Groenleer, J.M., Kattenhorn, S.A. (2008)
Cycloid crack sequences on Europa: Relationship to stress history and constraints on growth mechanics based on cusp angles.
Icarus 193, 158-181.
The original model developed to explain cycloidal cracks on Europa interprets cycloids as tensile fractures that grow in a curved path in response to the constantly rotating diurnal tidal stress field. Cusps form when a new cycloid crack segment propagates at an angle to the first in response to a rotation of the principal tidal stress orientation during a period of no crack growth. A recent revised model states that a cycloid cusp forms through the creation of a secondary fracture called a tailcrack at the tip of an existing cycloid segment during shearing motion induced by the rotating tidal stress field. As the tailcrack propagates away from the cusp, it becomes the next cycloid segment in the chain. The qualitative tailcrack model uniquely accounts for the normal and shear stresses that mechanically must resolve onto the tip of an existing cycloid segment at the instant of cusp formation. In this work, we provide a quantitative framework and test of the hitherto purely conceptual tailcrack model. We first present a relative age sequence inferred from geologic mapping of multiply cross-cutting cycloids in Europa's trailing hemisphere and place this into the context of the global stress history. The age sequence requires a cumulative minimum of 630° of shell reorientation due to nonsynchronous rotation to account for the observed range of orientations of cycloids of different ages. We determined the back-rotated longitudes of formation of two cycloid chain examples and used mathematical modeling of europan tidal stresses to show that the tailcrack model for cusp formation is not only viable, but places constraints on the overall development of a cycloid chain by controlling the timing of cusp development within Europa's orbit.

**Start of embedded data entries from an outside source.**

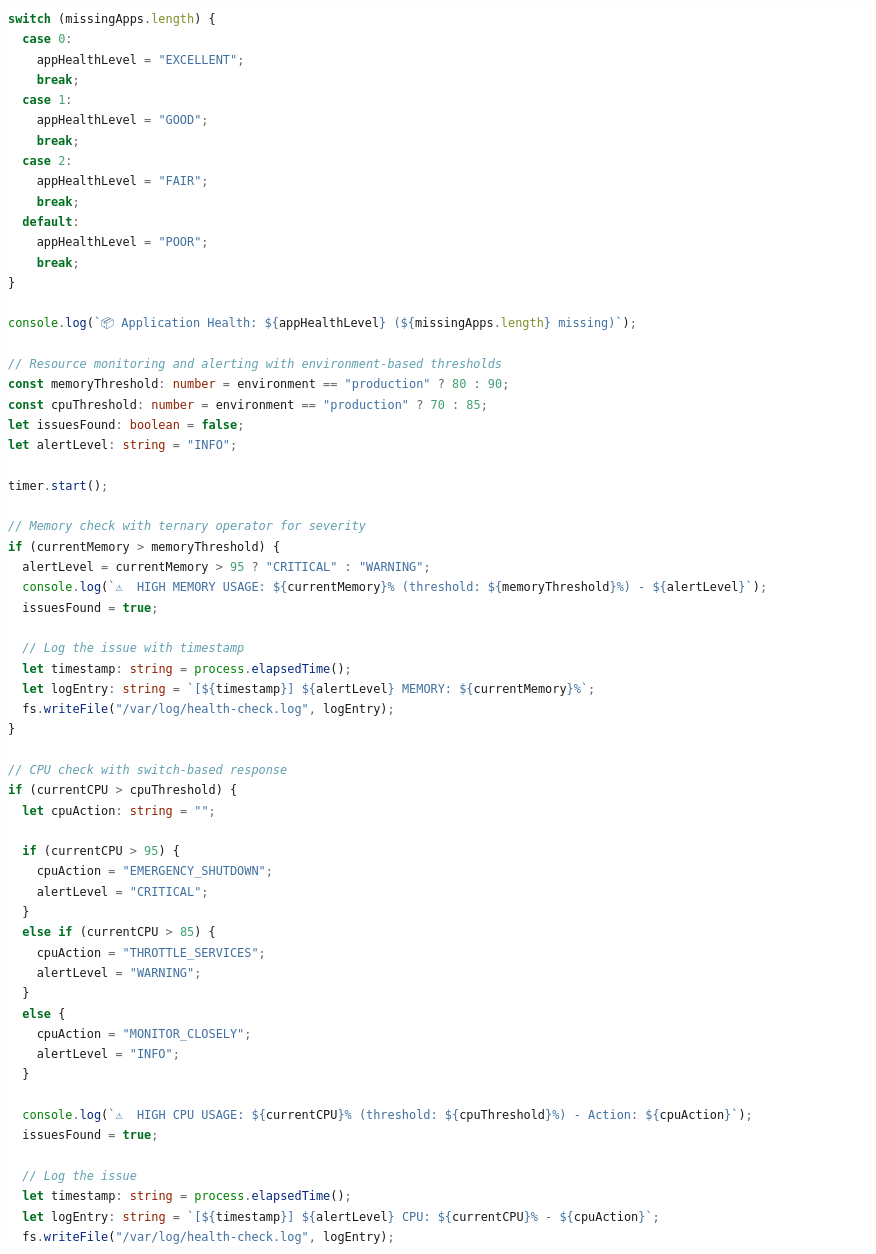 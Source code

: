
 ```typescript
switch (missingApps.length) {
  case 0:
    appHealthLevel = "EXCELLENT";
    break;
  case 1:
    appHealthLevel = "GOOD";
    break;
  case 2:
    appHealthLevel = "FAIR";
    break;
  default:
    appHealthLevel = "POOR";
    break;
}

console.log(`📦 Application Health: ${appHealthLevel} (${missingApps.length} missing)`);

// Resource monitoring and alerting with environment-based thresholds
const memoryThreshold: number = environment == "production" ? 80 : 90;
const cpuThreshold: number = environment == "production" ? 70 : 85;
let issuesFound: boolean = false;
let alertLevel: string = "INFO";

timer.start();

// Memory check with ternary operator for severity
if (currentMemory > memoryThreshold) {
  alertLevel = currentMemory > 95 ? "CRITICAL" : "WARNING";
  console.log(`⚠️  HIGH MEMORY USAGE: ${currentMemory}% (threshold: ${memoryThreshold}%) - ${alertLevel}`);
  issuesFound = true;

  // Log the issue with timestamp
  let timestamp: string = process.elapsedTime();
  let logEntry: string = `[${timestamp}] ${alertLevel} MEMORY: ${currentMemory}%`;
  fs.writeFile("/var/log/health-check.log", logEntry);
}

// CPU check with switch-based response
if (currentCPU > cpuThreshold) {
  let cpuAction: string = "";

  if (currentCPU > 95) {
    cpuAction = "EMERGENCY_SHUTDOWN";
    alertLevel = "CRITICAL";
  }
  else if (currentCPU > 85) {
    cpuAction = "THROTTLE_SERVICES";
    alertLevel = "WARNING";
  }
  else {
    cpuAction = "MONITOR_CLOSELY";
    alertLevel = "INFO";
  }

  console.log(`⚠️  HIGH CPU USAGE: ${currentCPU}% (threshold: ${cpuThreshold}%) - Action: ${cpuAction}`);
  issuesFound = true;

  // Log the issue
  let timestamp: string = process.elapsedTime();
  let logEntry: string = `[${timestamp}] ${alertLevel} CPU: ${currentCPU}% - ${cpuAction}`;
  fs.writeFile("/var/log/health-check.log", logEntry);
``` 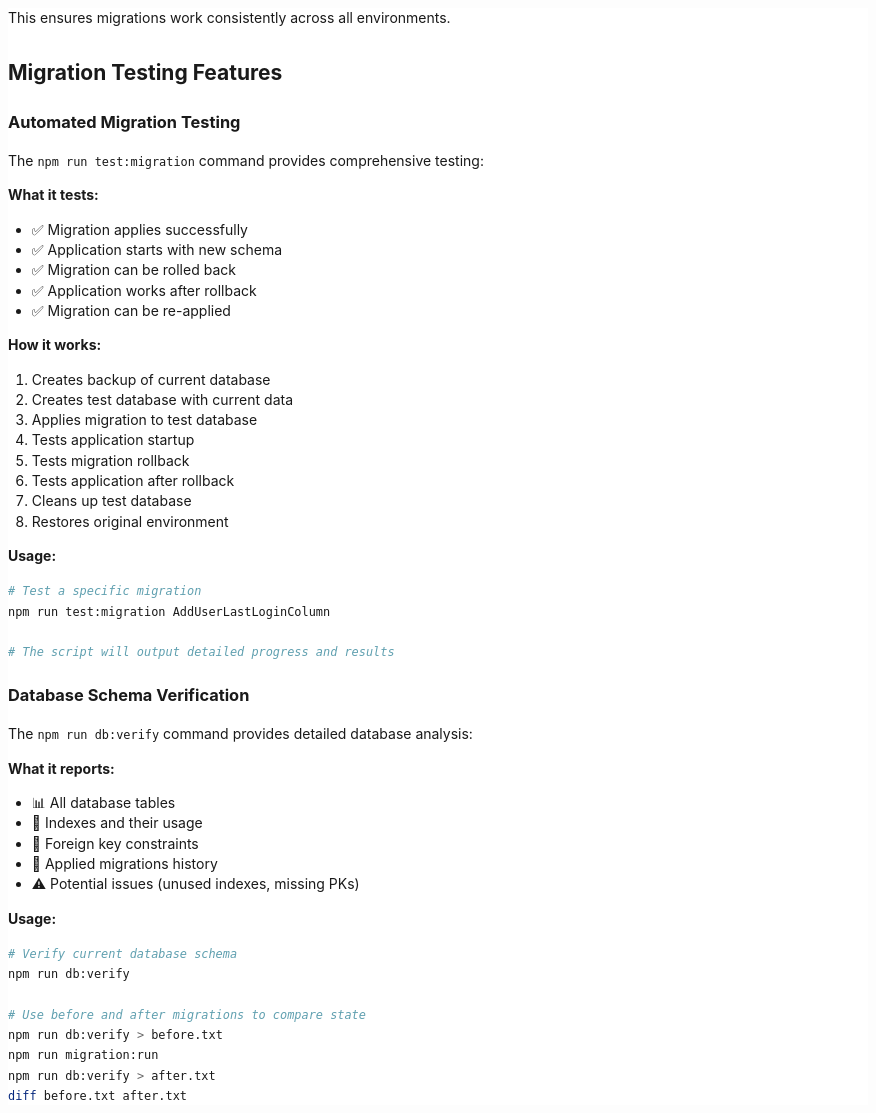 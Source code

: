 This ensures migrations work consistently across all environments.

## Migration Testing Features

### Automated Migration Testing

The `npm run test:migration` command provides comprehensive testing:

**What it tests:**
- ✅ Migration applies successfully
- ✅ Application starts with new schema  
- ✅ Migration can be rolled back
- ✅ Application works after rollback
- ✅ Migration can be re-applied

**How it works:**
1. Creates backup of current database
2. Creates test database with current data
3. Applies migration to test database
4. Tests application startup
5. Tests migration rollback
6. Tests application after rollback
7. Cleans up test database
8. Restores original environment

**Usage:**
```bash
# Test a specific migration
npm run test:migration AddUserLastLoginColumn

# The script will output detailed progress and results
```

### Database Schema Verification

The `npm run db:verify` command provides detailed database analysis:

**What it reports:**
- 📊 All database tables
- 🔗 Indexes and their usage
- 🔗 Foreign key constraints
- 📝 Applied migrations history
- ⚠️ Potential issues (unused indexes, missing PKs)

**Usage:**
```bash
# Verify current database schema
npm run db:verify

# Use before and after migrations to compare state
npm run db:verify > before.txt
npm run migration:run
npm run db:verify > after.txt
diff before.txt after.txt
```
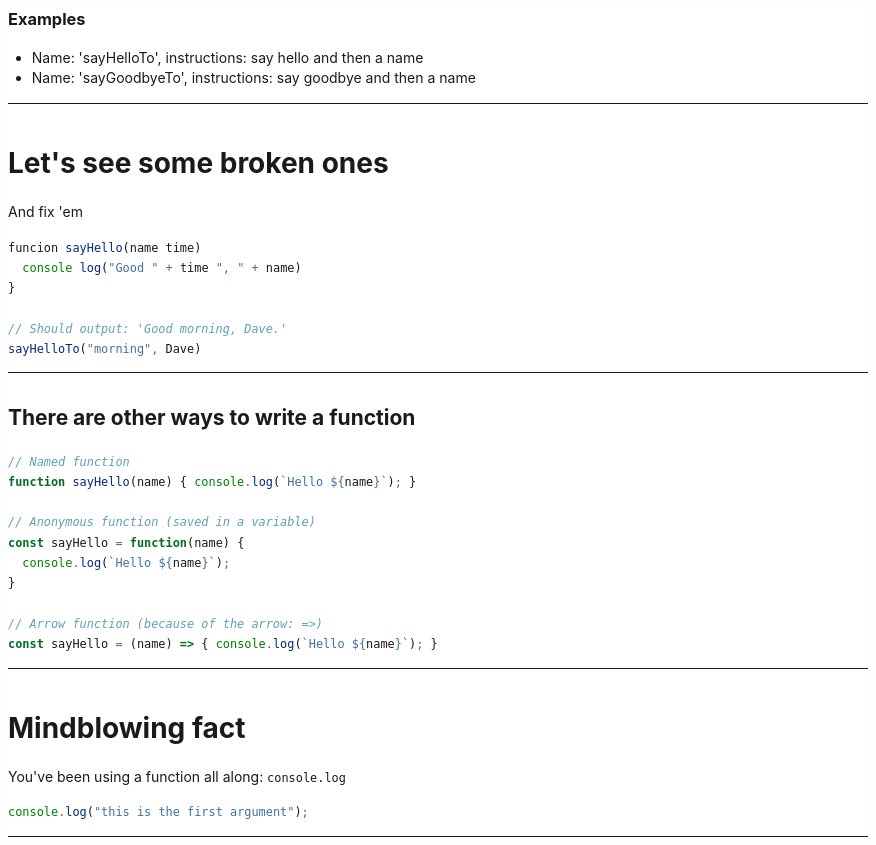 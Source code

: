### Examples

- Name: 'sayHelloTo', instructions: say hello and then a name
- Name: 'sayGoodbyeTo', instructions: say goodbye and then a name

---

# Let's see some broken ones
And fix 'em

```js
funcion sayHello(name time)
  console log("Good " + time ", " + name)
}

// Should output: 'Good morning, Dave.'
sayHelloTo("morning", Dave)
```



---

## There are other ways to write a function

```js {1-2,4-7,9-10}{lines:true}
// Named function
function sayHello(name) { console.log(`Hello ${name}`); }

// Anonymous function (saved in a variable)
const sayHello = function(name) {
  console.log(`Hello ${name}`);
}

// Arrow function (because of the arrow: =>)
const sayHello = (name) => { console.log(`Hello ${name}`); }
```



---

# Mindblowing fact

<v-click>

You've been using a function all along: `console.log`

```js
console.log("this is the first argument");
```



</v-click>

---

For all cusps analyzed, the exact ratio of resolved shear to normal stress required to form the cusp angles by a process of tailcracking, as governed by the principles of linear elastic fracture mechanics, is produced at the tip of a shearing cycloid segment during Europa's orbit. Cusp formation occurs after the point in the orbit at which the maximum tensile principal tidal stress occurs, implying that tensile tidal stresses are not directly responsible for cusp development. Instead, cusps develop when a tailcrack forms at the tip of a cycloid segment in response to the highly perturbed stress field induced during concomitant opening and shearing at the tip of the cycloid segment.